The Daily Click ::. Forums ::. Klik Coding Help ::. Is There an Easy Way to Scrape from Webpages Yet?
 

Post Reply  Post Oekaki 
 

Posted By Message

The_Antisony

At least I'm not Circy

Registered
  01/07/2002
Points
  1341

VIP MemberStarSnow
22nd February, 2020 at 22/02/2020 18:21:20 -

I'm aware that scraping can be accomplished with Python extensions, but I'd rather the end user doesn't have to install python and a bunch of libraries to make that work. I've found a few command-line apps that seemed promising, but they still rely on java or require Windows Environment Variables to be set up.

I'm aiming to make an MMF app that can scan a directory for movie names and years, then scrape IMDB to save a synopsis, rating, actors, and other movie information to a local file the app can later load and display - without being an installation burden to end users who likely won't know what java, python, and Windows environment variables are.

I've had some luck in the past with the Web Control extension, but it's a little limited in what it can do, and I'd rather not have to render an entire webpage in the app before scraping information out of it 'cause that's a little slow. Besides, from my experience, that extension likes to crash a lot.

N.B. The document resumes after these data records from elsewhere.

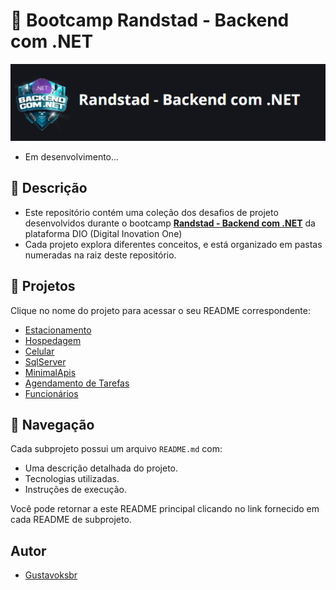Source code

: ﻿# 🚀 Bootcamp Randstad - Backend com .NET

![DioDotnet](./docs/DioDotnet.png)

- Em desenvolvimento...

## 📄 Descrição 

- Este repositório contém uma coleção dos desafios de projeto desenvolvidos durante o bootcamp [**Randstad - Backend com .NET**](https://www.dio.me/bootcamp/coding-future-back-end-dot-net) da plataforma DIO (Digital Inovation One)
- Cada projeto explora diferentes conceitos, e está organizado em pastas numeradas na raiz deste repositório.

## 📂 Projetos

Clique no nome do projeto para acessar o seu README correspondente:

- [Estacionamento](./1-Estacionamento/README.md)
- [Hospedagem](./2-Hospedagem/README.md)
- [Celular](./3-Celular/README.md)
- [SqlServer](./4-SqlServer/README.md)
- [MinimalApis](./5-MinimalApis/README.md)
- [Agendamento de Tarefas](./6-AgendamentoTarefas/README.md)
- [Funcionários](./7-Funcionarios/README.md)

## 🔄 Navegação

Cada subprojeto possui um arquivo `README.md` com:
- Uma descrição detalhada do projeto.
- Tecnologias utilizadas.
- Instruções de execução.

Você pode retornar a este README principal clicando no link fornecido em cada README de subprojeto.

## Autor

- [Gustavoksbr](https://github.com/Gustavoksbr)
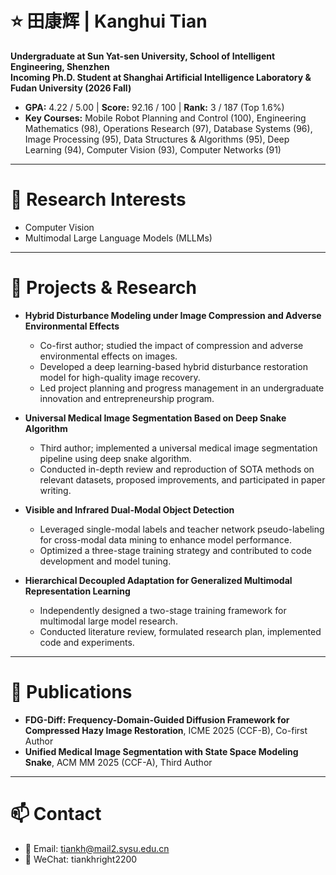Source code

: # ⭐ 田康辉 | Kanghui Tian

**Undergraduate at Sun Yat-sen University, School of Intelligent Engineering, Shenzhen**  
**Incoming Ph.D. Student at Shanghai Artificial Intelligence Laboratory & Fudan University (2026 Fall)**  

- **GPA:** 4.22 / 5.00 | **Score:** 92.16 / 100 | **Rank:** 3 / 187 (Top 1.6%)  
- **Key Courses:** Mobile Robot Planning and Control (100), Engineering Mathematics (98), Operations Research (97), Database Systems (96), Image Processing (95), Data Structures & Algorithms (95), Deep Learning (94), Computer Vision (93), Computer Networks (91)

---

# 🔬 Research Interests

- Computer Vision  
- Multimodal Large Language Models (MLLMs)  

---

# 📂 Projects & Research

- **Hybrid Disturbance Modeling under Image Compression and Adverse Environmental Effects** 
  - Co-first author; studied the impact of compression and adverse environmental effects on images.  
  - Developed a deep learning-based hybrid disturbance restoration model for high-quality image recovery.  
  - Led project planning and progress management in an undergraduate innovation and entrepreneurship program.  

- **Universal Medical Image Segmentation Based on Deep Snake Algorithm** 
  - Third author; implemented a universal medical image segmentation pipeline using deep snake algorithm.  
  - Conducted in-depth review and reproduction of SOTA methods on relevant datasets, proposed improvements, and participated in paper writing.  

- **Visible and Infrared Dual-Modal Object Detection**  
  - Leveraged single-modal labels and teacher network pseudo-labeling for cross-modal data mining to enhance model performance.  
  - Optimized a three-stage training strategy and contributed to code development and model tuning.  

- **Hierarchical Decoupled Adaptation for Generalized Multimodal Representation Learning** 
  - Independently designed a two-stage training framework for multimodal large model research.  
  - Conducted literature review, formulated research plan, implemented code and experiments.

---

# 📑 Publications

- **FDG-Diff: Frequency-Domain-Guided Diffusion Framework for Compressed Hazy Image Restoration**, ICME 2025 (CCF-B), Co-first Author  
- **Unified Medical Image Segmentation with State Space Modeling Snake**, ACM MM 2025 (CCF-A), Third Author  

---

# 📫 Contact

- 📧 Email: [tiankh@mail2.sysu.edu.cn](mailto:tiankh@mail2.sysu.edu.cn)
- 💬 WeChat: tiankhright2200
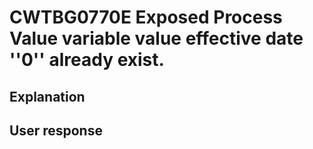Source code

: # CWTBG0770E Exposed Process Value variable value effective date ''0'' already exist.

## Explanation

## User response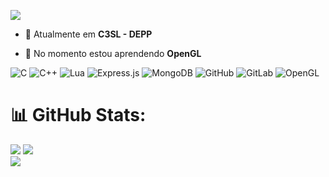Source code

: <p><img align="center" src="https://readme-typing-svg.herokuapp.com?font=Fira+Code&pause=1000&color=F6F700&random=false&width=435&lines=Eduarda+Saibert+Coding+Space+:)"/></p>

- 🔭 Atualmente em **C3SL - DEPP**

- 🌱 No momento estou aprendendo **OpenGL**

![C](https://img.shields.io/badge/c-%2300599C.svg?style=flat&logo=c&logoColor=white) ![C++](https://img.shields.io/badge/c++-%2300599C.svg?style=flat&logo=c%2B%2B&logoColor=white) ![Lua](https://img.shields.io/badge/lua-%232C2D72.svg?style=flat&logo=lua&logoColor=white) ![Express.js](https://img.shields.io/badge/express.js-%23404d59.svg?style=flat&logo=express&logoColor=%2361DAFB) ![MongoDB](https://img.shields.io/badge/MongoDB-%234ea94b.svg?style=flat&logo=mongodb&logoColor=white) ![GitHub](https://img.shields.io/badge/github-%23121011.svg?style=flat&logo=github&logoColor=white) ![GitLab](https://img.shields.io/badge/gitlab-%23181717.svg?style=flat&logo=gitlab&logoColor=white) ![OpenGL](https://img.shields.io/badge/OpenGL-%23FFFFFF.svg?style=flat&logo=opengl)
# 📊 GitHub Stats:
![](https://github-readme-stats.vercel.app/api?username=edsaibert&theme=dark&hide_border=false&include_all_commits=true&count_private=true)
![](https://github-readme-stats.vercel.app/api/top-langs/?username=edsaibert&theme=dark&hide_border=false&include_all_commits=true&count_private=true&layout=compact)<br/>
![](https://github-readme-streak-stats.herokuapp.com/?user=edsaibert&theme=dark&hide_border=false)<br/>

<!-- Proudly created with GPRM ( https://gprm.itsvg.in ) -->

Since it was written years ago and still utilizes installed and modern browsers, I'm sure there's some incompatibilities by now.

Are there any alternatives which don't require a bunch of dependencies, complicated installation steps, or OS configuration to make work?

 
ChrisD> Employer: Say, wanna see a magic trick?
ChrisD> Employee: Uhh… sure, boss.
ChrisD> Employer: Your job! It just disappeared! Pack your things and leave! Pretty good trick, huh?

Joshtek

Administrator
The Archivist

Registered
  02/01/2002
Points
  3841

Game of the Week WinnerHas Donated, Thank You!Mr BallPicture Me This Round 50 Winner!
23rd February, 2020 at 23/02/2020 17:52:55 -

If you're using Clickteam Fusion 2.5 then the Get object can connect via HTTPS to a page on imdb.com to retrieve the data. You would then need code to process the raw HTML and extract the data you want. If you want to use a scripting language to extract the information then you could use the xlua object and then code it in Lua. Just remember that if IMDB changes their page then your application will need updating, so you might want a way for people to check for updates (to the software and/or to the Lua script).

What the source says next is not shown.